→ **What the task asks**
The answer must be every line below that contains the string "table".

→ **Data for review**
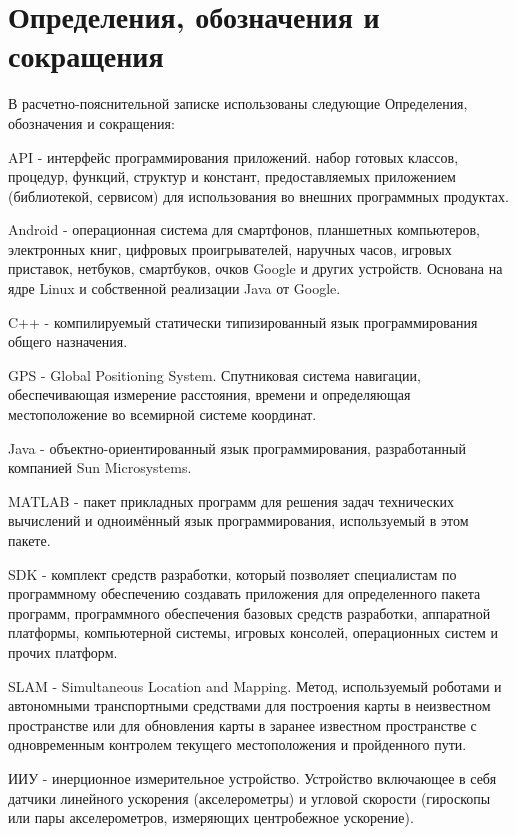 \newpage
\section*{Определения, обозначения и сокращения}

В расчетно-пояснительной записке использованы следующие Определения, обозначения и сокращения:

API - интерфейс программирования приложений. набор готовых классов, процедур, функций, структур и констант, предоставляемых приложением (библиотекой, сервисом) для использования во внешних программных продуктах.

Android -  операционная система для смартфонов, планшетных компьютеров, электронных книг, цифровых проигрывателей, наручных часов, игровых приставок, нетбуков, смартбуков, очков Google и других устройств. Основана на ядре Linux и собственной реализации Java от Google.

C++ - компилируемый статически типизированный язык программирования общего назначения.

GPS - Global Positioning System.  Спутниковая система навигации, обеспечивающая измерение расстояния, времени и определяющая местоположение во всемирной системе координат. 

Java -  объектно-ориентированный язык программирования, разработанный компанией Sun Microsystems.

MATLAB -  пакет прикладных программ для решения задач технических вычислений и одноимённый язык программирования, используемый в этом пакете.

SDK - комплект средств разработки, который позволяет специалистам по программному обеспечению создавать приложения для определенного пакета программ, программного обеспечения базовых средств разработки, аппаратной платформы, компьютерной системы, игровых консолей, операционных систем и прочих платформ.

SLAM - Simultaneous Location and Mapping. Метод, используемый роботами и автономными транспортными средствами для построения карты в неизвестном пространстве или для обновления карты в заранее известном пространстве с одновременным контролем текущего местоположения и пройденного пути.

ИИУ - инерционное измерительное устройство. Устройство включающее в себя датчики линейного ускорения (акселерометры) и угловой скорости (гироскопы или пары акселерометров, измеряющих центробежное ускорение).  
 
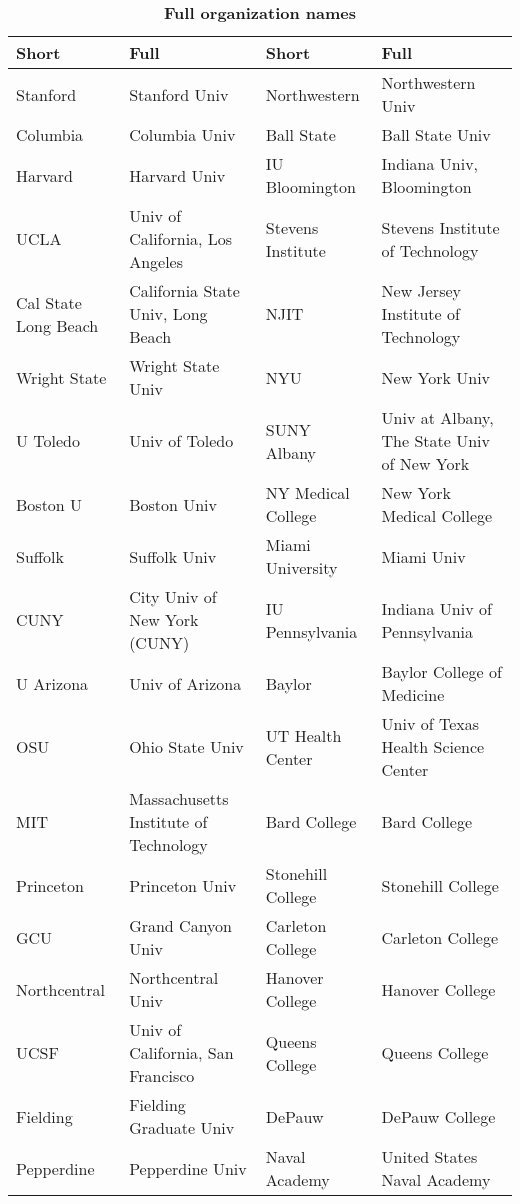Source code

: \documentclass[12pt]{article} %
\begin{document}
\begin{table}[ht]
\centering
\caption{\textbf{Full organization names}}
\label{table:supp:orglabels}
\begin{adjustwidth}{-2cm}{}
\begingroup\scriptsize
\begin{tabular}{llll}
  \hline
Short & Full & Short & Full \\
  \hline
Stanford & Stanford Univ & Northwestern & Northwestern Univ \\
  Columbia & Columbia Univ & Ball State & Ball State Univ \\
  Harvard & Harvard Univ & IU Bloomington & Indiana Univ, Bloomington \\
  UCLA & Univ of California, Los Angeles & Stevens Institute & Stevens Institute of Technology \\
  Cal State Long Beach & California State Univ, Long Beach & NJIT & New Jersey Institute of Technology \\
  Wright State & Wright State Univ & NYU & New York Univ \\
  U Toledo & Univ of Toledo & SUNY Albany & Univ at Albany, The State Univ of New York \\
  Boston U & Boston Univ & NY Medical College & New York Medical College \\
  Suffolk & Suffolk Univ & Miami University & Miami Univ \\
  CUNY & City Univ of New York (CUNY) & IU Pennsylvania & Indiana Univ of Pennsylvania \\
  U Arizona & Univ of Arizona & Baylor & Baylor College of Medicine \\
  OSU & Ohio State Univ & UT Health Center & Univ of Texas Health Science Center \\
  MIT & Massachusetts Institute of Technology & Bard College & Bard College \\
  Princeton & Princeton Univ & Stonehill College & Stonehill College \\
  GCU & Grand Canyon Univ & Carleton College & Carleton College \\
  Northcentral & Northcentral Univ & Hanover College & Hanover College \\
  UCSF & Univ of California, San Francisco & Queens College & Queens College \\
  Fielding & Fielding Graduate Univ & DePauw & DePauw College \\
  Pepperdine & Pepperdine Univ & Naval Academy & United States Naval Academy \\

\end{tabular}
\end{adjustwidth}
\end{table}
\end{document}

→ **Solution for this exercise**
\begin{table}[ht]
\label{table:supp:orglabels}
\end{table}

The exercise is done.